====== Supplied information ======

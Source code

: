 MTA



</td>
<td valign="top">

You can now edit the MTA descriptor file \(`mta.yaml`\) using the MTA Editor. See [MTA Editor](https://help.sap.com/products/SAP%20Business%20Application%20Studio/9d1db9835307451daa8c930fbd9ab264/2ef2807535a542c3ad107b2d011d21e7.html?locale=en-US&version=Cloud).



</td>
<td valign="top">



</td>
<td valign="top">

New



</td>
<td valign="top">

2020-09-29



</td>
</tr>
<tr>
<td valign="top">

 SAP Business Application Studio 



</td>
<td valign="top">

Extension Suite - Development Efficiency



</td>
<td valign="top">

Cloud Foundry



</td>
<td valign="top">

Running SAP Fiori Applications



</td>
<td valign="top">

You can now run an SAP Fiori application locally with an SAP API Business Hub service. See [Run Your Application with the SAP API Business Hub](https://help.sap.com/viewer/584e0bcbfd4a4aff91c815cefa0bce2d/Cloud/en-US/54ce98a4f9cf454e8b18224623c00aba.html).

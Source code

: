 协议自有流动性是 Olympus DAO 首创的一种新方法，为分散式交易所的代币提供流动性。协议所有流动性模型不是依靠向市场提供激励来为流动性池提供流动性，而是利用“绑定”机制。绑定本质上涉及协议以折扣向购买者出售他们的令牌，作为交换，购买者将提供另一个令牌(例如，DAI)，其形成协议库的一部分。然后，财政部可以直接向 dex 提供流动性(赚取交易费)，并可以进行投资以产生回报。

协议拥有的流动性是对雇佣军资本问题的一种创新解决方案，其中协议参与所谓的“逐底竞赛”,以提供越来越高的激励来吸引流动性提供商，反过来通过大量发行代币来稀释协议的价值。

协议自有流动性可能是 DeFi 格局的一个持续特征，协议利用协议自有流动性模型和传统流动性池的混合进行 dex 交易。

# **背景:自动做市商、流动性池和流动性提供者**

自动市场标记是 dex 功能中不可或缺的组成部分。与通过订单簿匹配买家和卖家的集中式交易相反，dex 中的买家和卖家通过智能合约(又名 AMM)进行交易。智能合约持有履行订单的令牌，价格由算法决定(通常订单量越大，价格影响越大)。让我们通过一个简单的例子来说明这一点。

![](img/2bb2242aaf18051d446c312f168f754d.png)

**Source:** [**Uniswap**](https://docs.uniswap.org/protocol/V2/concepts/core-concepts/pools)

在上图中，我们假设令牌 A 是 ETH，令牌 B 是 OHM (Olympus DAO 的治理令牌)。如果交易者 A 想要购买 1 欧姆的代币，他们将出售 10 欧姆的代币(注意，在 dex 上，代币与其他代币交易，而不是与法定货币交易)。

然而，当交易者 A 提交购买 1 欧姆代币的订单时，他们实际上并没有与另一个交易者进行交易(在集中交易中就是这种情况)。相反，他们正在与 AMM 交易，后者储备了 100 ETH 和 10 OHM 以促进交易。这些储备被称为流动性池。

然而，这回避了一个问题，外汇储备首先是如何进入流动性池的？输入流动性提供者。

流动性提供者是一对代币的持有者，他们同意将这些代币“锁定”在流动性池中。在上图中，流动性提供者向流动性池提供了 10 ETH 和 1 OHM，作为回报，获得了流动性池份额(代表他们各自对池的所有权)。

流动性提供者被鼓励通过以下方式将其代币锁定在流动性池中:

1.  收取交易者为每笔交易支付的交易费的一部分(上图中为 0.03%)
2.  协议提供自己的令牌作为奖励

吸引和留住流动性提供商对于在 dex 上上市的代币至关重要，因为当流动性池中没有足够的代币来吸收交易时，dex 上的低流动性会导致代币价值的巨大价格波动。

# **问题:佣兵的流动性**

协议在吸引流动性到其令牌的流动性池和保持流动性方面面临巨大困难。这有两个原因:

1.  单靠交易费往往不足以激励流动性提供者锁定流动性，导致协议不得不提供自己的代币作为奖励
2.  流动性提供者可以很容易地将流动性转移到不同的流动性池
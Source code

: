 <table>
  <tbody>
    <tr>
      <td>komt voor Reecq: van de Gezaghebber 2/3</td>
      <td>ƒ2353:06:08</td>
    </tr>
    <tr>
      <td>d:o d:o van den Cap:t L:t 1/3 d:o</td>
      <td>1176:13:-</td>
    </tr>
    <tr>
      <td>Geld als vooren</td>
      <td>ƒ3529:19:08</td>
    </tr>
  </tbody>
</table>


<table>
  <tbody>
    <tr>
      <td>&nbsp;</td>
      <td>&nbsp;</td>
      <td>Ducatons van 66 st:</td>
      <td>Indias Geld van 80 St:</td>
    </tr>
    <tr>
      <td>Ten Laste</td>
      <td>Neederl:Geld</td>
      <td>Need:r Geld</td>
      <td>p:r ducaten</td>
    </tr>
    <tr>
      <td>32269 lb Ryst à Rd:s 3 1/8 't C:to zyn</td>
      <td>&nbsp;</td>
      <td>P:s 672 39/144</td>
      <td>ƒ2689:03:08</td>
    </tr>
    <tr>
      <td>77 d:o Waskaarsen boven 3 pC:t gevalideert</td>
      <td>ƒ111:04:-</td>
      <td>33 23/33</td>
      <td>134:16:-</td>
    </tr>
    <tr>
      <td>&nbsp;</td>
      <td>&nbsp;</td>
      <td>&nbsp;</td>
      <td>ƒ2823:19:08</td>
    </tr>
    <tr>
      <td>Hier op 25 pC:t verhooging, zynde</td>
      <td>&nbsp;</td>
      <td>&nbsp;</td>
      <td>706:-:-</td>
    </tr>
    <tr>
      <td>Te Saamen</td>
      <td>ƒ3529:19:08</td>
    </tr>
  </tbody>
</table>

======

▸ **Work instruction**
Could you return, word for word, only the lines running from the first line of the material above to the line that contains "协议拥有的流动性是对雇佣军资", inclusive?

▸ **Exercise result**
Source code

: MTA



</td>
<td valign="top">

You can now edit the MTA descriptor file \(`mta.yaml`\) using the MTA Editor. See [MTA Editor](https://help.sap.com/products/SAP%20Business%20Application%20Studio/9d1db9835307451daa8c930fbd9ab264/2ef2807535a542c3ad107b2d011d21e7.html?locale=en-US&version=Cloud).



</td>
<td valign="top">



</td>
<td valign="top">

New



</td>
<td valign="top">

2020-09-29



</td>
</tr>
<tr>
<td valign="top">

 SAP Business Application Studio 



</td>
<td valign="top">

Extension Suite - Development Efficiency



</td>
<td valign="top">

Cloud Foundry



</td>
<td valign="top">

Running SAP Fiori Applications



</td>
<td valign="top">

You can now run an SAP Fiori application locally with an SAP API Business Hub service. See [Run Your Application with the SAP API Business Hub](https://help.sap.com/viewer/584e0bcbfd4a4aff91c815cefa0bce2d/Cloud/en-US/54ce98a4f9cf454e8b18224623c00aba.html).

Source code

: 协议自有流动性是 Olympus DAO 首创的一种新方法，为分散式交易所的代币提供流动性。协议所有流动性模型不是依靠向市场提供激励来为流动性池提供流动性，而是利用“绑定”机制。绑定本质上涉及协议以折扣向购买者出售他们的令牌，作为交换，购买者将提供另一个令牌(例如，DAI)，其形成协议库的一部分。然后，财政部可以直接向 dex 提供流动性(赚取交易费)，并可以进行投资以产生回报。

协议拥有的流动性是对雇佣军资本问题的一种创新解决方案，其中协议参与所谓的“逐底竞赛”,以提供越来越高的激励来吸引流动性提供商，反过来通过大量发行代币来稀释协议的价值。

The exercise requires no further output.